*** Opening PROVIDED RECORDS ***

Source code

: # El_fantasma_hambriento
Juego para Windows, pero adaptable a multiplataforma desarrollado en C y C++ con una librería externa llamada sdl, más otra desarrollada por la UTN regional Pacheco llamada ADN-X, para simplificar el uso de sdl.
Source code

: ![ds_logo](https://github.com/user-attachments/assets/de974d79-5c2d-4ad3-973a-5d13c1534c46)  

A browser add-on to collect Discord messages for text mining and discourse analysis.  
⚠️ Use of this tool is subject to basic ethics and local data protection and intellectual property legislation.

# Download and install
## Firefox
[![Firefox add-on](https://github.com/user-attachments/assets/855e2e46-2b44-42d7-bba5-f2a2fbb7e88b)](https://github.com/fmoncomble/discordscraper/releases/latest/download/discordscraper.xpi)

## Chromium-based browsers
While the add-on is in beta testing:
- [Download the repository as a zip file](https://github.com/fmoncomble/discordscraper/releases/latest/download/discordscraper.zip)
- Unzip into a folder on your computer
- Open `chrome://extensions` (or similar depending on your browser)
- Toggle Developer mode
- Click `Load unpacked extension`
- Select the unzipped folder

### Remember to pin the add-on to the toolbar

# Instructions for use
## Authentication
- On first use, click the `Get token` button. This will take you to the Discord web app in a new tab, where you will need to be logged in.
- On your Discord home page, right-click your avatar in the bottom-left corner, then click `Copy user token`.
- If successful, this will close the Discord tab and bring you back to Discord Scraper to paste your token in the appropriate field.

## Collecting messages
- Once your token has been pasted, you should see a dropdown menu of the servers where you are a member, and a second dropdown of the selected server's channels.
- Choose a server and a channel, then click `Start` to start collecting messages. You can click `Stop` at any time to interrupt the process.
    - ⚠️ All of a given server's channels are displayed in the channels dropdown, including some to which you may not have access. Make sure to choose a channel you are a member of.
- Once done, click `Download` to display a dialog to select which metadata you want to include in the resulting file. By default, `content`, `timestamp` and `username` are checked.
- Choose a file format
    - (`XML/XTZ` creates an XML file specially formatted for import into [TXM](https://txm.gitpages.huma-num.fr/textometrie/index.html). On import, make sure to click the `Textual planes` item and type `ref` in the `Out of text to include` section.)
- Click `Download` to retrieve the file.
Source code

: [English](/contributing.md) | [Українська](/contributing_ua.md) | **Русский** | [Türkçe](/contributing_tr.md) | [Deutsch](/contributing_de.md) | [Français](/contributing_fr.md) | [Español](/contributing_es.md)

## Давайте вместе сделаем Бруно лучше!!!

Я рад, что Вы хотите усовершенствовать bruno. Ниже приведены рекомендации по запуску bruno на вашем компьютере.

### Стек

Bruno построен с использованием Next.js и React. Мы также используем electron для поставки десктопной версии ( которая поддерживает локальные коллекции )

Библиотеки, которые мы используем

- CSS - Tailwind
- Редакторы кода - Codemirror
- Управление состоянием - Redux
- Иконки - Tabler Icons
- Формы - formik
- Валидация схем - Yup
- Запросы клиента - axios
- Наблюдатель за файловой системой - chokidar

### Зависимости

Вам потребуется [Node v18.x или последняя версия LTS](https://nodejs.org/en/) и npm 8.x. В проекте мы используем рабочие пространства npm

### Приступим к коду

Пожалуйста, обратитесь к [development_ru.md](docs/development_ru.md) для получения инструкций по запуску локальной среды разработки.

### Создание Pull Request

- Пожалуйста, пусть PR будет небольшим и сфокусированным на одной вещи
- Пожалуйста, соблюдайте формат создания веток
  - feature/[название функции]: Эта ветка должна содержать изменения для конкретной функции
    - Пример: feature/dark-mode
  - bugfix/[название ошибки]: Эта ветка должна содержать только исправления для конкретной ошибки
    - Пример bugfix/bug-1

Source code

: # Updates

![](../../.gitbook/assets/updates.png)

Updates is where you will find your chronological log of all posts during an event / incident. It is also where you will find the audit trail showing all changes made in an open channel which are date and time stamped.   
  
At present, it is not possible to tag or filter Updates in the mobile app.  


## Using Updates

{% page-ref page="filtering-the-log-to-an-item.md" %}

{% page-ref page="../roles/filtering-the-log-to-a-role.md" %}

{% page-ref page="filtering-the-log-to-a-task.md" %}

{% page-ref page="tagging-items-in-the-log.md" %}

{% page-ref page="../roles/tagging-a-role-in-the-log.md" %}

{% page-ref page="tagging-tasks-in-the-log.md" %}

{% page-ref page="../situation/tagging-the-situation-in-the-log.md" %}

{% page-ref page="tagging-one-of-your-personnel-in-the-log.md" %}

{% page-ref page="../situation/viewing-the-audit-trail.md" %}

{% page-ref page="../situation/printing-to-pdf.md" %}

*** Closing PROVIDED RECORDS ***

### WHAT TO DO
Every piece of the data is to be set down again exactly.

### SOLUTION FOR THIS TASK
Source code

: # El_fantasma_hambriento
Juego para Windows, pero adaptable a multiplataforma desarrollado en C y C++ con una librería externa llamada sdl, más otra desarrollada por la UTN regional Pacheco llamada ADN-X, para simplificar el uso de sdl.
Source code

: ![ds_logo](https://github.com/user-attachments/assets/de974d79-5c2d-4ad3-973a-5d13c1534c46)  

A browser add-on to collect Discord messages for text mining and discourse analysis.  
⚠️ Use of this tool is subject to basic ethics and local data protection and intellectual property legislation.

# Download and install
## Firefox
[![Firefox add-on](https://github.com/user-attachments/assets/855e2e46-2b44-42d7-bba5-f2a2fbb7e88b)](https://github.com/fmoncomble/discordscraper/releases/latest/download/discordscraper.xpi)

## Chromium-based browsers
While the add-on is in beta testing:
- [Download the repository as a zip file](https://github.com/fmoncomble/discordscraper/releases/latest/download/discordscraper.zip)
- Unzip into a folder on your computer
- Open `chrome://extensions` (or similar depending on your browser)
- Toggle Developer mode
- Click `Load unpacked extension`
- Select the unzipped folder

### Remember to pin the add-on to the toolbar

# Instructions for use
## Authentication
- On first use, click the `Get token` button. This will take you to the Discord web app in a new tab, where you will need to be logged in.
- On your Discord home page, right-click your avatar in the bottom-left corner, then click `Copy user token`.
- If successful, this will close the Discord tab and bring you back to Discord Scraper to paste your token in the appropriate field.

## Collecting messages
- Once your token has been pasted, you should see a dropdown menu of the servers where you are a member, and a second dropdown of the selected server's channels.
- Choose a server and a channel, then click `Start` to start collecting messages. You can click `Stop` at any time to interrupt the process.
    - ⚠️ All of a given server's channels are displayed in the channels dropdown, including some to which you may not have access. Make sure to choose a channel you are a member of.
- Once done, click `Download` to display a dialog to select which metadata you want to include in the resulting file. By default, `content`, `timestamp` and `username` are checked.
- Choose a file format
    - (`XML/XTZ` creates an XML file specially formatted for import into [TXM](https://txm.gitpages.huma-num.fr/textometrie/index.html). On import, make sure to click the `Textual planes` item and type `ref` in the `Out of text to include` section.)
- Click `Download` to retrieve the file.
Source code

: [English](/contributing.md) | [Українська](/contributing_ua.md) | **Русский** | [Türkçe](/contributing_tr.md) | [Deutsch](/contributing_de.md) | [Français](/contributing_fr.md) | [Español](/contributing_es.md)

## Давайте вместе сделаем Бруно лучше!!!

Я рад, что Вы хотите усовершенствовать bruno. Ниже приведены рекомендации по запуску bruno на вашем компьютере.

### Стек

Bruno построен с использованием Next.js и React. Мы также используем electron для поставки десктопной версии ( которая поддерживает локальные коллекции )

Библиотеки, которые мы используем

- CSS - Tailwind
- Редакторы кода - Codemirror
- Управление состоянием - Redux
- Иконки - Tabler Icons
- Формы - formik
- Валидация схем - Yup
- Запросы клиента - axios
- Наблюдатель за файловой системой - chokidar

### Зависимости

Вам потребуется [Node v18.x или последняя версия LTS](https://nodejs.org/en/) и npm 8.x. В проекте мы используем рабочие пространства npm

### Приступим к коду

Пожалуйста, обратитесь к [development_ru.md](docs/development_ru.md) для получения инструкций по запуску локальной среды разработки.

### Создание Pull Request

- Пожалуйста, пусть PR будет небольшим и сфокусированным на одной вещи
- Пожалуйста, соблюдайте формат создания веток
  - feature/[название функции]: Эта ветка должна содержать изменения для конкретной функции
    - Пример: feature/dark-mode
  - bugfix/[название ошибки]: Эта ветка должна содержать только исправления для конкретной ошибки
    - Пример bugfix/bug-1

Source code

: # Updates

![](../../.gitbook/assets/updates.png)

Updates is where you will find your chronological log of all posts during an event / incident. It is also where you will find the audit trail showing all changes made in an open channel which are date and time stamped.   
  
At present, it is not possible to tag or filter Updates in the mobile app.  


## Using Updates

{% page-ref page="filtering-the-log-to-an-item.md" %}

{% page-ref page="../roles/filtering-the-log-to-a-role.md" %}

{% page-ref page="filtering-the-log-to-a-task.md" %}

{% page-ref page="tagging-items-in-the-log.md" %}

{% page-ref page="../roles/tagging-a-role-in-the-log.md" %}

{% page-ref page="tagging-tasks-in-the-log.md" %}

{% page-ref page="../situation/tagging-the-situation-in-the-log.md" %}

{% page-ref page="tagging-one-of-your-personnel-in-the-log.md" %}

{% page-ref page="../situation/viewing-the-audit-trail.md" %}

{% page-ref page="../situation/printing-to-pdf.md" %}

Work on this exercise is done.